Kayla Gomez shakes the roof. The force of his gloved fists against a heavy punching bag, suspended from a wooden ceiling beam, lifts dust that is blown into the carport turned boxing hall after windy weeks in El Paso.
Gomez breathes through the dust, emitting a strong exhale with each punch. Around her, concrete block walls draped with posters, medals and championship belts bear witness to the 18-year-old boxer’s considerable achievements in her sport. Here and there some of his mother’s medals; Gomez doesn’t know where his grandmother keeps her trophies.

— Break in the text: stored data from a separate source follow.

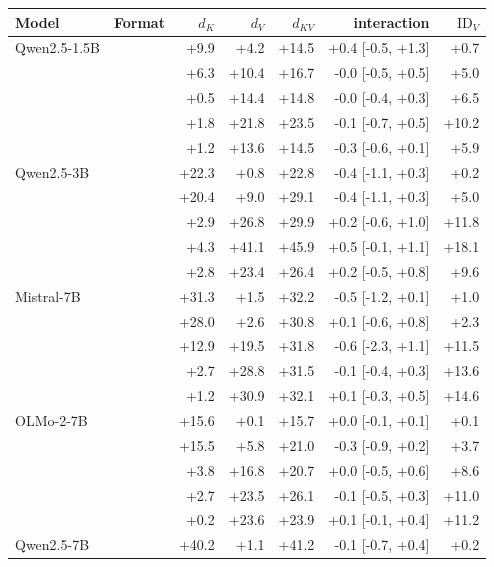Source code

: \begin{tabular}{llrrrrr}
\toprule
Model & Format & $d_K$ & $d_V$ & $d_{KV}$ & interaction & $\mathrm{ID}_V$ \\
\midrule
Qwen2.5-1.5B & \fmtLetter{} & +9.9 & +4.2 & +14.5 & +0.4 \tiny[-0.5, +1.3] & +0.7 \\
 & \fmtOpt{} & +6.3 & +10.4 & +16.7 & -0.0 \tiny[-0.5, +0.5] & +5.0 \\
 & \fmtPost{} & +0.5 & +14.4 & +14.8 & -0.0 \tiny[-0.4, +0.3] & +6.5 \\
 & \fmtNone{} & +1.8 & +21.8 & +23.5 & -0.1 \tiny[-0.7, +0.5] & +10.2 \\
 & \fmtBefore{} & +1.2 & +13.6 & +14.5 & -0.3 \tiny[-0.6, +0.1] & +5.9 \\
\midrule
Qwen2.5-3B & \fmtLetter{} & +22.3 & +0.8 & +22.8 & -0.4 \tiny[-1.1, +0.3] & +0.2 \\
 & \fmtOpt{} & +20.4 & +9.0 & +29.1 & -0.4 \tiny[-1.1, +0.3] & +5.0 \\
 & \fmtPost{} & +2.9 & +26.8 & +29.9 & +0.2 \tiny[-0.6, +1.0] & +11.8 \\
 & \fmtNone{} & +4.3 & +41.1 & +45.9 & +0.5 \tiny[-0.1, +1.1] & +18.1 \\
 & \fmtBefore{} & +2.8 & +23.4 & +26.4 & +0.2 \tiny[-0.5, +0.8] & +9.6 \\
\midrule
Mistral-7B & \fmtLetter{} & +31.3 & +1.5 & +32.2 & -0.5 \tiny[-1.2, +0.1] & +1.0 \\
 & \fmtOpt{} & +28.0 & +2.6 & +30.8 & +0.1 \tiny[-0.6, +0.8] & +2.3 \\
 & \fmtPost{} & +12.9 & +19.5 & +31.8 & -0.6 \tiny[-2.3, +1.1] & +11.5 \\
 & \fmtNone{} & +2.7 & +28.8 & +31.5 & -0.1 \tiny[-0.4, +0.3] & +13.6 \\
 & \fmtBefore{} & +1.2 & +30.9 & +32.1 & +0.1 \tiny[-0.3, +0.5] & +14.6 \\
\midrule
OLMo-2-7B & \fmtLetter{} & +15.6 & +0.1 & +15.7 & +0.0 \tiny[-0.1, +0.1] & +0.1 \\
 & \fmtOpt{} & +15.5 & +5.8 & +21.0 & -0.3 \tiny[-0.9, +0.2] & +3.7 \\
 & \fmtPost{} & +3.8 & +16.8 & +20.7 & +0.0 \tiny[-0.5, +0.6] & +8.6 \\
 & \fmtNone{} & +2.7 & +23.5 & +26.1 & -0.1 \tiny[-0.5, +0.3] & +11.0 \\
 & \fmtBefore{} & +0.2 & +23.6 & +23.9 & +0.1 \tiny[-0.1, +0.4] & +11.2 \\
\midrule
Qwen2.5-7B & \fmtLetter{} & +40.2 & +1.1 & +41.2 & -0.1 \tiny[-0.7, +0.4] & +0.2 \\

\end{tabular}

Three generations of female combatants live under this roof. There’s Gomez and his two boxing coaches: his mother and grandmother, Crystal and Cindy Aceves.
Cindy Aceves was a star high school athlete who as a child regularly engaged in sibling fights. When their mother was away from work, “sometimes my brother was a bully and tried to be the man of the house,” she said. “He was trying to tell the girls what to do and I always ended up standing up for the girls.”
Now 58, Cindy Aceves didn’t start official combat sports until her forties. After enrolling her three children in martial arts, she decided to join them with kickboxing and karate lessons. She put Crystal Aceves, her only daughter, into boxing at age 15.
âI have always been very confident to defend myself,â said Cindy Aceves. âThat’s why I wanted my daughter to do this kind of sport. That way she was prepared for whatever would happen to her in life. “
His daughter, Crystal Aceves, immediately loved boxing; she had fought a lot in school anyway, she recalls. “(My mom) thought maybe if I could play it like a sport, I would stop getting in trouble.”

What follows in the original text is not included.